まず、掛金は全額所得控除となります。生保の個人年金が最大50,000円、損保の個人年金が最大15,000円しか所得控除されず、財形年金には所得控除がないことを考えると、破格の有利さです。例えば、事業所得が700万円、課税所得が300万円の方が、毎月68,000円(年間816,000円)を個人型DCとして積み立てた場合、実効税率20%として年間約163,000円の節税メリットがあるのです (816,000円 x 20%)。
受け取り時にも、税制優遇メリットがあります。年金には公的年金等控除が、一時金には退職所得控除が適用されるのです。

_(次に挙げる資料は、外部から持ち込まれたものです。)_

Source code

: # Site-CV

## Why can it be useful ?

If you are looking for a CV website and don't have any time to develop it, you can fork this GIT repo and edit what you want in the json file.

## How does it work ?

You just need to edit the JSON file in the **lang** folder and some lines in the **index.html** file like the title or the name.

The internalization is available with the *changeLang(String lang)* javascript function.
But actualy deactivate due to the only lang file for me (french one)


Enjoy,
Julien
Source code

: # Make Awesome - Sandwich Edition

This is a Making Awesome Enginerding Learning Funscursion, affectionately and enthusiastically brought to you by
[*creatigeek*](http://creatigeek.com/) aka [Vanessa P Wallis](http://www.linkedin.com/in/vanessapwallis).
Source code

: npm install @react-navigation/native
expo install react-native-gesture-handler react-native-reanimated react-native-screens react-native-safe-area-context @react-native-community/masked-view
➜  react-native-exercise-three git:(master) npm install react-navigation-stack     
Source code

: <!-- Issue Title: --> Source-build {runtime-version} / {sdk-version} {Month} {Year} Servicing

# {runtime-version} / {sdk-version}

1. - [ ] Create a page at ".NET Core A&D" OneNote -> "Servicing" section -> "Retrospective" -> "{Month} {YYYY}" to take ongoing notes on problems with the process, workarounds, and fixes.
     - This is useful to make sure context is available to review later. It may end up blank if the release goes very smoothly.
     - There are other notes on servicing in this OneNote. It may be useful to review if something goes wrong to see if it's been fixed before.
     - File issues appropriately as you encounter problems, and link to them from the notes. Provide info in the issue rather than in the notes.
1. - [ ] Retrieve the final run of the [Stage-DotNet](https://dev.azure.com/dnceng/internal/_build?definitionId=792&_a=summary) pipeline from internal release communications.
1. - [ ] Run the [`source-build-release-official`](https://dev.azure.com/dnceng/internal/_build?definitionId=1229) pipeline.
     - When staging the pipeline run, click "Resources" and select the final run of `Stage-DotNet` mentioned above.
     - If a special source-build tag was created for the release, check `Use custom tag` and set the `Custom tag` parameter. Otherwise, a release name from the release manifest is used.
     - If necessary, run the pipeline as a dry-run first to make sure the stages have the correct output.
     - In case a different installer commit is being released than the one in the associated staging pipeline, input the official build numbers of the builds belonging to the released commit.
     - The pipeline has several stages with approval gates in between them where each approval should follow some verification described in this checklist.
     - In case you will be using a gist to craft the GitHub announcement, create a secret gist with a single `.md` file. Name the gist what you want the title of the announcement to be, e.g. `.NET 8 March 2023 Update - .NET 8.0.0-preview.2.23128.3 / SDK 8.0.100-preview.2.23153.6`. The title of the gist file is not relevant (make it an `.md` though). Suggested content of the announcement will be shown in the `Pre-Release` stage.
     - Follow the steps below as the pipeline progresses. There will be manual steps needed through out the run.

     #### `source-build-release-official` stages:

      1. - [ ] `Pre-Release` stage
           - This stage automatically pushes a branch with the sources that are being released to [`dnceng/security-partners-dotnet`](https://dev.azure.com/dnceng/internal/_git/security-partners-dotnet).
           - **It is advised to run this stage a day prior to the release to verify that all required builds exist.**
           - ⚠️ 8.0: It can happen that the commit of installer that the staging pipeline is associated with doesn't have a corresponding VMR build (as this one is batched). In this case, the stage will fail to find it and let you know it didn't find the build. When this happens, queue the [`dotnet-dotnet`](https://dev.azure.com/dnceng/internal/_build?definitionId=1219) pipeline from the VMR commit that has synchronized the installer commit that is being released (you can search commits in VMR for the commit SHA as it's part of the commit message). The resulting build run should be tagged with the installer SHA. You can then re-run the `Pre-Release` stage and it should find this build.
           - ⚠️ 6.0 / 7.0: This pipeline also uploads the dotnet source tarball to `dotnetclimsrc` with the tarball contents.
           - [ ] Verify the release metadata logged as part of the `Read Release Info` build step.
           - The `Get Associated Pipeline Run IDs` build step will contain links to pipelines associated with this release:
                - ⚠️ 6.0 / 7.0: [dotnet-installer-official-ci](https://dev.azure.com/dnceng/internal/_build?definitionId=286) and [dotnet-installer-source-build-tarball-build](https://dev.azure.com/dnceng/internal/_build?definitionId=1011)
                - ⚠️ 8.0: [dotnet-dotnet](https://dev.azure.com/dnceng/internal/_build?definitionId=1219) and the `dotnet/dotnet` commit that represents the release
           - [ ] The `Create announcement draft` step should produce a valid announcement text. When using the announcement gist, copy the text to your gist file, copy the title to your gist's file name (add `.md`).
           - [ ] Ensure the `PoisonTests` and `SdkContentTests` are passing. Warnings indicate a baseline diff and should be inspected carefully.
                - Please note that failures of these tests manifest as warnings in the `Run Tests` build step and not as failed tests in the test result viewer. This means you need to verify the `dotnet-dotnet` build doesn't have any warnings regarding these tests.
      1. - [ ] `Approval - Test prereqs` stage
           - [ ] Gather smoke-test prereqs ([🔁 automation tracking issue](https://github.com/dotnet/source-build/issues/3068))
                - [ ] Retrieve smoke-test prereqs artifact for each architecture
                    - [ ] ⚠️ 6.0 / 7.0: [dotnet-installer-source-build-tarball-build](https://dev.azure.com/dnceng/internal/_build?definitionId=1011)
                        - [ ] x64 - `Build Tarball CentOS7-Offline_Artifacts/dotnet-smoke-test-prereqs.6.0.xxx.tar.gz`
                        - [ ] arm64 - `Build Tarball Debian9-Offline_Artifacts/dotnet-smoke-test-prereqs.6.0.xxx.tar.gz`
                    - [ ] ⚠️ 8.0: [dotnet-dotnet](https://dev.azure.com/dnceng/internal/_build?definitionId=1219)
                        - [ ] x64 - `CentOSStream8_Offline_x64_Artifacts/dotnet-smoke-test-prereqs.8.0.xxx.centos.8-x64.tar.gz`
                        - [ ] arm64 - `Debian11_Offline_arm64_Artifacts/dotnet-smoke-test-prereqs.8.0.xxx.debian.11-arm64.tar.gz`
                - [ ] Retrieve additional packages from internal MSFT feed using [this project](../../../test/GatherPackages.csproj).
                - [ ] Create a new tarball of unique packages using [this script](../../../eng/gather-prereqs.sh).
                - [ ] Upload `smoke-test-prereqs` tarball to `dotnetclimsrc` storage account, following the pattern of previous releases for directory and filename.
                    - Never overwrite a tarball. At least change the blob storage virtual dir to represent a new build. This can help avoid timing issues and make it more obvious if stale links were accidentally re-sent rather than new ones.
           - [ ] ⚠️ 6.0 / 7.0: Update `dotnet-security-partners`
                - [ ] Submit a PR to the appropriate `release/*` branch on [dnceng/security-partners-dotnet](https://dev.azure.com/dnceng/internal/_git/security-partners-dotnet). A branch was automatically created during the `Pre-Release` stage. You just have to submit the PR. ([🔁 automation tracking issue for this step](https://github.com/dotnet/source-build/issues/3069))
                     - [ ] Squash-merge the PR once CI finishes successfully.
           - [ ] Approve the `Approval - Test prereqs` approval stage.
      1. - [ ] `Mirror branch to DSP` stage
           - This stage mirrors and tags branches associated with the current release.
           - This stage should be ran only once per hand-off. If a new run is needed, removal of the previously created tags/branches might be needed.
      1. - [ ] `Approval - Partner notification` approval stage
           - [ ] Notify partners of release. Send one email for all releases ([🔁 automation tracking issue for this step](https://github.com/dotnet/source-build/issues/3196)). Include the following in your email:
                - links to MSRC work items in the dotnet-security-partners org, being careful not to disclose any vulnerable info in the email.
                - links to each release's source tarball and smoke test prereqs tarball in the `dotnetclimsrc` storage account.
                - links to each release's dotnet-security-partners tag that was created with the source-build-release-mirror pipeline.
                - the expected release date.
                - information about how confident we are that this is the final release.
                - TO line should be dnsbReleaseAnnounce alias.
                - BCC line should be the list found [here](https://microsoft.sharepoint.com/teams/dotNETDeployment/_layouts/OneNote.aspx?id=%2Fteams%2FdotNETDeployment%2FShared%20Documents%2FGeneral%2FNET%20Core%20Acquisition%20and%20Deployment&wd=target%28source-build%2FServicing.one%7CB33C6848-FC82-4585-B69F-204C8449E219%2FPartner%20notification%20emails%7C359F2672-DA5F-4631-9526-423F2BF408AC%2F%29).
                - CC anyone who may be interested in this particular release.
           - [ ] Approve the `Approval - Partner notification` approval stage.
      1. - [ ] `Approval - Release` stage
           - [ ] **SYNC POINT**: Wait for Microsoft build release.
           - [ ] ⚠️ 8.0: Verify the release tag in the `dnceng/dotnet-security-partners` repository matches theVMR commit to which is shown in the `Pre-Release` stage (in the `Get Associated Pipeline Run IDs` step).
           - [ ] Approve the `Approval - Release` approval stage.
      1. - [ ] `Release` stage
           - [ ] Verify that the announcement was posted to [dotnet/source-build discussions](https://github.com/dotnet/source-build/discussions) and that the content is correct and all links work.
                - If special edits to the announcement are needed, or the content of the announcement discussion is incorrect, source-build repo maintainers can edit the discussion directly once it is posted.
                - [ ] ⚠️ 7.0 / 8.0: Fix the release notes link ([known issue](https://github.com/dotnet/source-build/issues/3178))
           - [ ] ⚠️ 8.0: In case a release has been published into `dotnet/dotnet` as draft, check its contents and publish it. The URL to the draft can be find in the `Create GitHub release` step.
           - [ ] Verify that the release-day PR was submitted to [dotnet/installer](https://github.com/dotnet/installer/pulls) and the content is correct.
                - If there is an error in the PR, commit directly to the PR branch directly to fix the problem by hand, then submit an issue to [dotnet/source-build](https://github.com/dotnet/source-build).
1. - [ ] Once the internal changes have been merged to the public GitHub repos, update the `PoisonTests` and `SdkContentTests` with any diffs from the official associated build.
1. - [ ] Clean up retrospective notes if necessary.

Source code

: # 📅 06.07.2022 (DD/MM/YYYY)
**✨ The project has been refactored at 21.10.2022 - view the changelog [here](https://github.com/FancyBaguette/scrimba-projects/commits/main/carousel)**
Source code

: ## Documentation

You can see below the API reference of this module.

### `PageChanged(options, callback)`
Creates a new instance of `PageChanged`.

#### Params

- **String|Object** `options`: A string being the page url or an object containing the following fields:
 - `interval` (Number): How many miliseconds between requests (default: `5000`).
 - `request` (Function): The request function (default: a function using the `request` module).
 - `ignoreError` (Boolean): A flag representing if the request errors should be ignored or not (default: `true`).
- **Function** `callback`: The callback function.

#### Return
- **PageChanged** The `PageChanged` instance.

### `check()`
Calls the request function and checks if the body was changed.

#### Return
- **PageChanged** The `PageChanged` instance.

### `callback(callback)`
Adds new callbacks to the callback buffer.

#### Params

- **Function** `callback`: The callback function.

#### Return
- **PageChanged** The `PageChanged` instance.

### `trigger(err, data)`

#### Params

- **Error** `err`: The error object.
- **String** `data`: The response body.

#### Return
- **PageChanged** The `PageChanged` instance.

また、個人型DCは自分で金融商品を選んで運用でき、金融商品の変更も可能です。従来から株式・投資信託等の運用をされていた方にはこの”自己運用”には魅力があるでしょう。但し、個人型DCは原則として”60歳からしか”年金および一時金を受け取れない事にご注意下さい。積立金は、原則として年金の受給開始年齢(原則60 歳)までは引き出すことはできないのです。50歳以上で加入した場合は、受給開始年齢が60歳よりも遅くなります。然し乍ら、それでもこの制度の税制メリットは大きいと思います。公的年金が今後の給付水準をハッキリ出来ない今日、それを補完する選択肢の一つとしてお考えになっては如何でしょうか。